Pemilu di Thailand mungkin memberikan mandat untuk perubahan, namun kemenangan oposisi mungkin tidak menjamin kekuasaan
keren989
- 0
Mendaftarlah untuk menerima email harian Inside Washington untuk mendapatkan liputan dan analisis eksklusif AS yang dikirimkan ke kotak masuk Anda
Dapatkan email Inside Washington gratis kami
Para pemilih yang tidak puas dengan sembilan tahun pemerintahan jenderal angkatan darat yang melakukan kudeta diperkirakan akan memberikan mandat yang kuat untuk perubahan dalam pemilihan umum Thailand pada hari Minggu.

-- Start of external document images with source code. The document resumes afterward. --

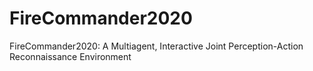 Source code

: # FireCommander2020
FireCommander2020: A Multiagent, Interactive Joint Perception-Action Reconnaissance Environment
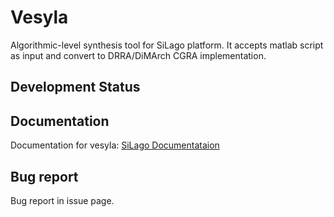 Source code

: # Vesyla
Algorithmic-level synthesis tool for SiLago platform. It accepts matlab script as input
and convert to DRRA/DiMArch CGRA implementation.

## Development Status


## Documentation
Documentation for vesyla: [SiLago Documentataion](https://silagokth.github.io/SiLagoDoc/Docs/ToolChain/Vesyla/Tutorial/)

## Bug report
Bug report in issue page. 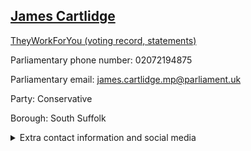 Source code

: ## <a href="https://members.parliament.uk/member/4519/contact">James Cartlidge</a>

<a href="https://www.theyworkforyou.com/mp/25414/james_cartlidge/south_suffolk">TheyWorkForYou (voting record, statements)</a> 

Parliamentary phone number: 02072194875 

Parliamentary email: james.cartlidge.mp@parliament.uk 

Party: Conservative 

Borough: South Suffolk 

<details><summary>Extra contact information and social media</summary> 
<li>Website:</li>
<li>Twitter: https://twitter.com/jcartlidgemp</li>
<li>Constituency office phone number:</li>
<li>Constituency office email:</li>
<li>Facebook:</li>
<li>Instagram:</li>
<li>Youtube:</li>
<li>Linkedin:</li>
<li>Government department phone number:</li>
<li>Government department email:</li>
<li>Threads:</li>
<li>Party office phone number:</li>
<li>Party office email:</li>
<li>Tiktok:</li>
</details> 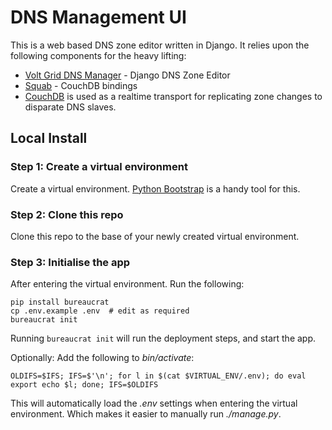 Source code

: # DNS Management UI

This is a web based DNS zone editor written in Django. It relies upon the following components for the heavy lifting:

- [Volt Grid DNS Manager](https://github.com/voltgrid/django-dnsmanager) - Django DNS Zone Editor
- [Squab](https://github.com/panubo/python-squab) - CouchDB bindings
- [CouchDB](http://couchdb.apache.org/) is used as a realtime transport for replicating zone changes to disparate DNS slaves.

## Local Install

### Step 1: Create a virtual environment

Create a virtual environment. [Python Bootstrap](https://github.com/adlibre/python-bootstrap) is a handy tool for this.

### Step 2: Clone this repo 

Clone this repo to the base of your newly created virtual environment.

### Step 3: Initialise the app

After entering the virtual environment. Run the following:

    pip install bureaucrat
    cp .env.example .env  # edit as required
    bureaucrat init

Running `bureaucrat init` will run the deployment steps, and start the app.

Optionally: Add the following to _bin/activate_:

    OLDIFS=$IFS; IFS=$'\n'; for l in $(cat $VIRTUAL_ENV/.env); do eval export echo $l; done; IFS=$OLDIFS
    
This will automatically load the _.env_ settings when entering the virtual environment. Which makes it easier to manually run _./manage.py_.
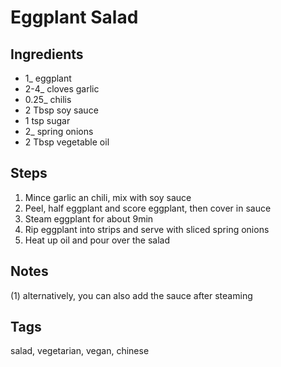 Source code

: # Eggplant Salad

## Ingredients

* 1_ eggplant
* 2-4_ cloves garlic
* 0.25_ chilis
* 2 Tbsp soy sauce
* 1 tsp sugar 
* 2_ spring onions
* 2 Tbsp vegetable oil

## Steps

1. Mince garlic an chili, mix with soy sauce
2. Peel, half eggplant and score eggplant, then cover in sauce
3. Steam eggplant for about 9min
4. Rip eggplant into strips and serve with sliced spring onions
5. Heat up oil and pour over the salad

## Notes

(1) alternatively, you can also add the sauce after steaming

## Tags
salad, vegetarian, vegan, chinese
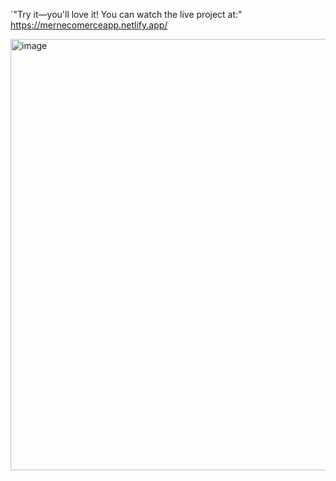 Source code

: `"Try it—you'll love it! You can watch the live project at:"       https://mernecomerceapp.netlify.app/



<img width="1366" height="690" alt="image" src="https://github.com/user-attachments/assets/c2f688e4-9a8c-4808-adf7-33d5934795f4" />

Namun perkiraan kemenangan sekutu Thaksin Shinawatra, yang digulingkan melalui kudeta 17 tahun lalu menyebabkan negara itu berada dalam ketidakstabilan berkepanjangan, menimbulkan kekhawatiran mengenai transisi demokrasi yang tidak terhalang.
Ketidakpuasan terhadap perdana menteri petahana yang akan dipilih kembali, Prayuth Chan-ocha, cukup tinggi, sebagian disebabkan oleh menurunnya perekonomian dan respons pemerintahannya yang salah urus terhadap pandemi COVID-19.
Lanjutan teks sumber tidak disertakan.